6. AWS - GPU sharing on Amazon EKS with NVIDIA time-slicing and accelerated EC2 instances

  • This post is another article related to EKS and GPU reservation, but it offers a different approach by providing several choices for working with GPU sharing, such as Time-Slicing and vGPU, instead of only MIG. This particular post focuses on the Time-Slicing technique for sharing GPU resources in small time intervals, thereby ensuring efficient utilization and task concurrency.
  • Similar to the MIG article, this post provides a detailed tutorial for setting up the full component stack of EKS to effectively work with the Time-Slicing method of NVIDIA GPUs.

7. Youtube - Unlocking the Power of Kubernetes: Create your own Resources with CRDs

8. Blog - 10 + 1 Things I wish I knew about operators before I wrote one

9. Enix - Kubebuilder: Easily create a Kubernetes operator

  • These articles and videos focus on the topic of implementing your own Custom Resource Definitions (CRDs) (https://kubernetes.io/docs/concepts/extend-kubernetes/api-extension/custom-resources/) and Operators (https://kubernetes.io/docs/concepts/extend-kubernetes/operator/).

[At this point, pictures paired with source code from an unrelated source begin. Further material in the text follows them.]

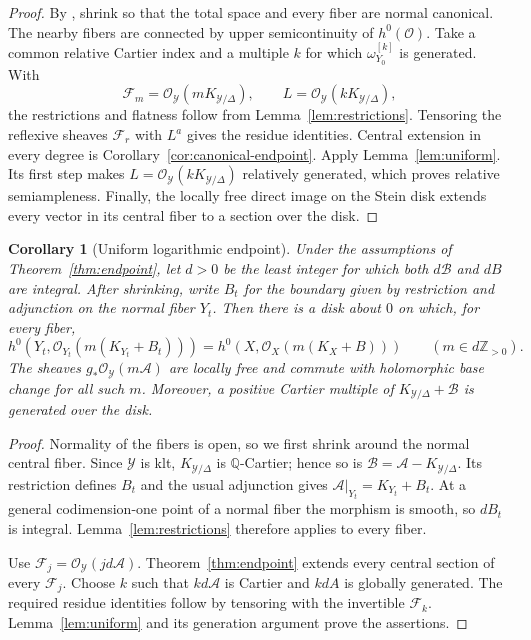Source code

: \documentclass[11pt,a4paper]{article}
\numberwithin{equation}{section}
\newtheorem{corollary}[theorem]{Corollary}
\theoremstyle{definition}
\theoremstyle{remark}
\newcommand{\OO}{\mathcal O}\newcommand{\cX}{\mathcal X}
\begin{document}
\begin{proof}
By \cite[Lemma~10 and Remark~10.3]{Kollar2021}, shrink so that the
total space and every fiber are normal canonical. The nearby fibers
are connected by upper semicontinuity of $h^0(\OO)$.
Take a common relative Cartier index and a multiple $k$ for which
$\omega_{Y_0}^{[k]}$ is generated. With
\[
 \mathcal F_m=\OO_{\mathcal Y}(mK_{\mathcal Y/\Delta}),
 \qquad L=\OO_{\mathcal Y}(kK_{\mathcal Y/\Delta}),
\]
the restrictions and flatness follow from
Lemma~\ref{lem:restrictions}. Tensoring the reflexive sheaves
$\mathcal F_r$ with $L^a$ gives the residue identities. Central extension
in every degree is Corollary~\ref{cor:canonical-endpoint}.
Apply Lemma~\ref{lem:uniform}. Its first step makes
$L=\OO_{\mathcal Y}(kK_{\mathcal Y/\Delta})$ relatively generated,
which proves relative semiampleness. Finally, the locally free
direct image on the Stein disk extends every vector in its central
fiber to a section over the disk.
\end{proof}


\begin{corollary}[Uniform logarithmic endpoint]
\label{cor:uniform-log-endpoint}
Under the assumptions of Theorem~\ref{thm:endpoint}, let
$d>0$ be the least integer for which both $d\mathcal B$ and $dB$ are integral.
After shrinking, write $B_t$ for the boundary given by
restriction and adjunction on the normal fiber $Y_t$.
Then there is a disk about $0$ on which, for every fiber,
\[
 h^0(Y_t,\OO_{Y_t}(m(K_{Y_t}+B_t)))
 =h^0(X,\OO_X(m(K_X+B)))\qquad(m\in d\mathbb Z_{>0}).
\]
The sheaves $g_*\OO_{\mathcal Y}(m\mathcal A)$ are locally free
and commute with holomorphic base change for all such $m$.
Moreover, a positive Cartier
multiple of $K_{\mathcal Y/\Delta}+\mathcal B$ is generated
over the disk.
\end{corollary}

\begin{proof}
Normality of the fibers is open, so we first shrink around the
normal central fiber. Since $\mathcal Y$ is klt,
$K_{\mathcal Y/\Delta}$ is $\mathbb Q$-Cartier; hence so is
$\mathcal B=\mathcal A-K_{\mathcal Y/\Delta}$.
Its restriction defines $B_t$ and the usual adjunction gives
$\mathcal A|_{Y_t}=K_{Y_t}+B_t$.
At a general codimension-one point of a normal fiber the
morphism is smooth, so $dB_t$ is integral.
Lemma~\ref{lem:restrictions} therefore applies to every fiber.

Use $\mathcal F_j=\OO_{\mathcal Y}(jd\mathcal A)$.
Theorem~\ref{thm:endpoint} extends every central section of
every $\mathcal F_j$. Choose $k$ such that $kd\mathcal A$
is Cartier and $kdA$ is globally generated. The required
residue identities follow by tensoring with the invertible
$\mathcal F_k$. Lemma~\ref{lem:uniform} and its generation
argument prove the assertions.
\end{proof}
\end{document}
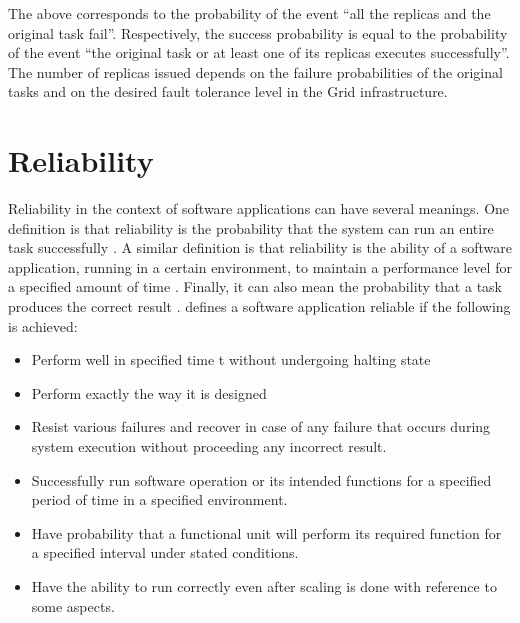 \documentclass{cslthse-msc}
\begin{document}
The above corresponds to the probability of the event “all the replicas and the original task fail”. Respectively, the success probability is equal to the probability of the event “the original task or at least one of its replicas executes successfully”. The number of replicas issued depends on the failure probabilities of the original tasks and on the desired fault tolerance level in the Grid infrastructure. 

\section{Reliability} \label{subsec:definitions}
Reliability in the context of software applications can have several meanings. One definition is that reliability is the probability that the system can run an entire task successfully \cite{taskAllocation}. A similar definition is that reliability is the ability of a software application, running in a certain environment, to maintain a performance level for a specified amount of time \cite{X}. Finally, it can also mean the probability that a task produces the correct result \cite{X}. \cite{surveyReliabilityDistr} defines a software application reliable if the following is achieved:
\begin{itemize}
\item Perform well in specified time t without undergoing halting state
\item Perform exactly the way it is designed
\item Resist various failures and recover in case of any failure that occurs during system execution without proceeding any incorrect result.
\item Successfully run software operation or its intended functions for a specified period of time in a specified environment.
\item Have probability that a functional unit will perform its required function for a specified interval under stated conditions.
\item Have the ability to run correctly even after scaling is done with reference to some aspects.
\end{itemize}
\end{document}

This allows you to integrate your custom logic and business strategies directly into the Kubernetes cluster, automating complex, multi-step tasks.
  • You can leverage frameworks like Operator SDK (https://sdk.operatorframework.io/) or KubeBuilder (https://github.com/kubernetes-sigs/kubebuilder) to significantly reduce the complexity of bootstrapping the project structure from scratch. The secondary blog post offers valuable experience sharing from others who have written their own Operators, detailing the problems they encountered. This allows you to learn from their lessons and prevent similar issues when defining your first version.
  • Building these components requires a deep understanding of the Kubernetes API, the mindset of a Kubernetes Engineer, and clear target objectives. While developing custom Operators is certainly a high-end solution and represents a key advantage when implementing complex logic in Kubernetes, it is not easy. However, it offers a great chance to innovate and differentiate your platform, so it is a worthwhile endeavor to start with simple, focused tasks.